What you have to do –
Among the lines of data below, reproduce only those from the one with "to the user, or" through the one with "Optionally, the initial", exactly as they stand, both ends included.

(Plain-text document sources)
════════════════

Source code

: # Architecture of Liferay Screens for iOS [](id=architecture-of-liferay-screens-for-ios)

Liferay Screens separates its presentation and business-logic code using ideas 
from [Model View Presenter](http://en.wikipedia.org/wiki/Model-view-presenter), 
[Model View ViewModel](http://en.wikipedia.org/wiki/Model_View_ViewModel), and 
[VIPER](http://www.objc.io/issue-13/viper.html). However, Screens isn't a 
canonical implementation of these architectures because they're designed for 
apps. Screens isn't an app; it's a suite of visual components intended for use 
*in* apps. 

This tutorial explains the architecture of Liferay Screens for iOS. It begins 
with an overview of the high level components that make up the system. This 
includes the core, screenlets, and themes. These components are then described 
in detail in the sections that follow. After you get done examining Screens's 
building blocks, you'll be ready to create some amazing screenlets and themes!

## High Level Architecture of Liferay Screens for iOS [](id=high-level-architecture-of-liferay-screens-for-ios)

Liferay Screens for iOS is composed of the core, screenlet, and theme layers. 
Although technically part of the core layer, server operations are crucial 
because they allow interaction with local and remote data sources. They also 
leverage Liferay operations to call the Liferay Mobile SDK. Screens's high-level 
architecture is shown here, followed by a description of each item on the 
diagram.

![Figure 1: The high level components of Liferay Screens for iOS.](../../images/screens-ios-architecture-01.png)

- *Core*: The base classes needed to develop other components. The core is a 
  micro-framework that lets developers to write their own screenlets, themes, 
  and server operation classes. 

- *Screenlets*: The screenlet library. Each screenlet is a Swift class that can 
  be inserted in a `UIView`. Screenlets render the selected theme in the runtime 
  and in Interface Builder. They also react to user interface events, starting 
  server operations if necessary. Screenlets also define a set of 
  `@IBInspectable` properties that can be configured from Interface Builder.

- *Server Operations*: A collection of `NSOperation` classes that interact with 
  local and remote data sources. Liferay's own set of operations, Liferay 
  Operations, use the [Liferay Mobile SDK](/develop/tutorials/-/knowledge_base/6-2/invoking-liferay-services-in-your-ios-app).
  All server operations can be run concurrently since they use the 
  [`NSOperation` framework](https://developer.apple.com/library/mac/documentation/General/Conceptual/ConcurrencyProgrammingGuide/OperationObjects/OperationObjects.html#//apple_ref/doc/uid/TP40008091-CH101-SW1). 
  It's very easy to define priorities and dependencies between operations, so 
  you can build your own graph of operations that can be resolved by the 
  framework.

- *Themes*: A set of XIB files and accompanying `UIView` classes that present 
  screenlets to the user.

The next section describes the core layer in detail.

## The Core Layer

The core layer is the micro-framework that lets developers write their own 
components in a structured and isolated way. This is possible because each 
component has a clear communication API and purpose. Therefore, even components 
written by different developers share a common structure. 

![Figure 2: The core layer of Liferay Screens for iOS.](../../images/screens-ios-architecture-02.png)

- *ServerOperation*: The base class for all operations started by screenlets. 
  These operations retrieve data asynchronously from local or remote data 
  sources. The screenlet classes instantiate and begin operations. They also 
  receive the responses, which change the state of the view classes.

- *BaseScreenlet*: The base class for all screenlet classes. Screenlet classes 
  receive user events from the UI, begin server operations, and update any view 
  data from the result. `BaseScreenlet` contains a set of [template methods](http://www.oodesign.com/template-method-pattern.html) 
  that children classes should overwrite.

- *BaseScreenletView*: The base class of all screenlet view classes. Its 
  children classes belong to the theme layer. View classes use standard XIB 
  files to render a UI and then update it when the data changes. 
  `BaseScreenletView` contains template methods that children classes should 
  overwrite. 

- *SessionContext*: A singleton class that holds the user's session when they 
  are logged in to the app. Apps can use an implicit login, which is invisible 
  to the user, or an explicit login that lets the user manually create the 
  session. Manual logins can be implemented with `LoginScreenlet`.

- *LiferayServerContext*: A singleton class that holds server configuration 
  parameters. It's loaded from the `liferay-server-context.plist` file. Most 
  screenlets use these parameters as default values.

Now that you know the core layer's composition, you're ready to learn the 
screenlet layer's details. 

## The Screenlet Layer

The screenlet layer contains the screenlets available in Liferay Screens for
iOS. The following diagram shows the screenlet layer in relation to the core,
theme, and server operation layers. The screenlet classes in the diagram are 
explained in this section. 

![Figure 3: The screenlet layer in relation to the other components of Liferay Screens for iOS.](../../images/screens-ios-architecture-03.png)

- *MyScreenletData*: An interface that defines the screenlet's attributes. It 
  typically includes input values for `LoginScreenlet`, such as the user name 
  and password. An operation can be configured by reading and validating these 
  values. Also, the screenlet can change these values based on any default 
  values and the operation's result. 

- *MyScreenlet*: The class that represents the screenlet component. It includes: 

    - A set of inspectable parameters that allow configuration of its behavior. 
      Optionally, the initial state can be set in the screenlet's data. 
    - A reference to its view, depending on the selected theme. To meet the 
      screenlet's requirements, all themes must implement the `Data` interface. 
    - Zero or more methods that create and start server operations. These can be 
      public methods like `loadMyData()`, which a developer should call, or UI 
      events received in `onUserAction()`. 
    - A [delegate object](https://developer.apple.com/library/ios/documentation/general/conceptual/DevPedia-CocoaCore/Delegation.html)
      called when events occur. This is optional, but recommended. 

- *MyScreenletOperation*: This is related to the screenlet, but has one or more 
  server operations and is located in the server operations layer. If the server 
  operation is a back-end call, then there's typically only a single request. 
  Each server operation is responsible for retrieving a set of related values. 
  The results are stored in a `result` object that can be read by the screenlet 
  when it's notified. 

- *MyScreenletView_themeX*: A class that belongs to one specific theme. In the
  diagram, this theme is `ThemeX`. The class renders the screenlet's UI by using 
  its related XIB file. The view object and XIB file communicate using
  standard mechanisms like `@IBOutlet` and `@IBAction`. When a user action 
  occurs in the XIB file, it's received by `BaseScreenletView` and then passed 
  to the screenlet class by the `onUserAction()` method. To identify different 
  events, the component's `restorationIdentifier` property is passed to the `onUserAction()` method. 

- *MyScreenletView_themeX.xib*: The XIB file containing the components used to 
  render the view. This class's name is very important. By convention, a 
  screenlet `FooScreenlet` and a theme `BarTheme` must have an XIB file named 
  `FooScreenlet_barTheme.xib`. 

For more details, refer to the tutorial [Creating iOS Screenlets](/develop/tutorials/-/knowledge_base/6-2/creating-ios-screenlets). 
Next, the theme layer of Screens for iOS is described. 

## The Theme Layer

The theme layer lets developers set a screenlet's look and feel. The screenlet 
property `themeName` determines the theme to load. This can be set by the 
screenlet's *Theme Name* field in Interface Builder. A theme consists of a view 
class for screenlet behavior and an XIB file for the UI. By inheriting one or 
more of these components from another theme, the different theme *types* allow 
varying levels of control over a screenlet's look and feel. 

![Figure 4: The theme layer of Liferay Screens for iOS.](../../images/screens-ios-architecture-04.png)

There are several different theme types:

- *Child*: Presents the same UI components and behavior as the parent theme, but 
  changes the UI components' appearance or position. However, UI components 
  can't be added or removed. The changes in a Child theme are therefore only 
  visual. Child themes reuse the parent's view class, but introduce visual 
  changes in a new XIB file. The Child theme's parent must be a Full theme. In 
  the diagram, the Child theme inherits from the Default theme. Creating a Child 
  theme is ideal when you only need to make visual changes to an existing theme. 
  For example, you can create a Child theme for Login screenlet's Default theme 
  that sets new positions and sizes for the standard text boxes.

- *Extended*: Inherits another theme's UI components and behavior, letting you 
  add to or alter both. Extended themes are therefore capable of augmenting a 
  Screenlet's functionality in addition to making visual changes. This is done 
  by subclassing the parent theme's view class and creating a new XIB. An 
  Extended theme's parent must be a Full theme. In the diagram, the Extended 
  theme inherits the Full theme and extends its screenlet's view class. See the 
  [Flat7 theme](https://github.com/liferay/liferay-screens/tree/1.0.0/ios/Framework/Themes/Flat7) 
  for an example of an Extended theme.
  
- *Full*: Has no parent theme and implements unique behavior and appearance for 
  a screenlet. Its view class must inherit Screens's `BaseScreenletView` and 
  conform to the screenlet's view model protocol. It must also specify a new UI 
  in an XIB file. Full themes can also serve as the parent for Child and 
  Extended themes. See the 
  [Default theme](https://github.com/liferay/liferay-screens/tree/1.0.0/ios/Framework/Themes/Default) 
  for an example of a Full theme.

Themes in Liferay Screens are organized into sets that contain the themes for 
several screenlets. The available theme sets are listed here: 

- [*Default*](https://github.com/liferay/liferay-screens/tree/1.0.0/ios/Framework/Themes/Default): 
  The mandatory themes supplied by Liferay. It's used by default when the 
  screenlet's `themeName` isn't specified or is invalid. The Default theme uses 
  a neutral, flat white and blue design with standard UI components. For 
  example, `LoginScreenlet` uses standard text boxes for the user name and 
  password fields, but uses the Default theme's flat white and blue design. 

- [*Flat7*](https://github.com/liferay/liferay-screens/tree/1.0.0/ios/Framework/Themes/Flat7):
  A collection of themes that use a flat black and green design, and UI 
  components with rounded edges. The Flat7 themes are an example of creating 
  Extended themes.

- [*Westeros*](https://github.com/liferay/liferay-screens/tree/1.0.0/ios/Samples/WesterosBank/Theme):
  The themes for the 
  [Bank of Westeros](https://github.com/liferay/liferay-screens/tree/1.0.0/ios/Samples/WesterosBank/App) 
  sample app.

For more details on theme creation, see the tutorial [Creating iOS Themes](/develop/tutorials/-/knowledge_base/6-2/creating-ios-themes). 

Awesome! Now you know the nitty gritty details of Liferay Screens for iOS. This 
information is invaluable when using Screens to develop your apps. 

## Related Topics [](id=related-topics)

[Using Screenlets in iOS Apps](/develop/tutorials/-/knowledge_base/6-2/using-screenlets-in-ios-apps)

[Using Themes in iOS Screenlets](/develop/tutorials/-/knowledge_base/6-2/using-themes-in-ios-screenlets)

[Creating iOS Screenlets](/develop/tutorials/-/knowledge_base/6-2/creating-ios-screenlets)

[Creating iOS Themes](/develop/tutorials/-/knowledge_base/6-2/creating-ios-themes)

════════════════

Result –
  to the user, or an explicit login that lets the user manually create the 
  session. Manual logins can be implemented with `LoginScreenlet`.

- *LiferayServerContext*: A singleton class that holds server configuration 
  parameters. It's loaded from the `liferay-server-context.plist` file. Most 
  screenlets use these parameters as default values.

Now that you know the core layer's composition, you're ready to learn the 
screenlet layer's details. 

## The Screenlet Layer

The screenlet layer contains the screenlets available in Liferay Screens for
iOS. The following diagram shows the screenlet layer in relation to the core,
theme, and server operation layers. The screenlet classes in the diagram are 
explained in this section. 

![Figure 3: The screenlet layer in relation to the other components of Liferay Screens for iOS.](../../images/screens-ios-architecture-03.png)

- *MyScreenletData*: An interface that defines the screenlet's attributes. It 
  typically includes input values for `LoginScreenlet`, such as the user name 
  and password. An operation can be configured by reading and validating these 
  values. Also, the screenlet can change these values based on any default 
  values and the operation's result. 

- *MyScreenlet*: The class that represents the screenlet component. It includes: 

    - A set of inspectable parameters that allow configuration of its behavior. 
      Optionally, the initial state can be set in the screenlet's data. 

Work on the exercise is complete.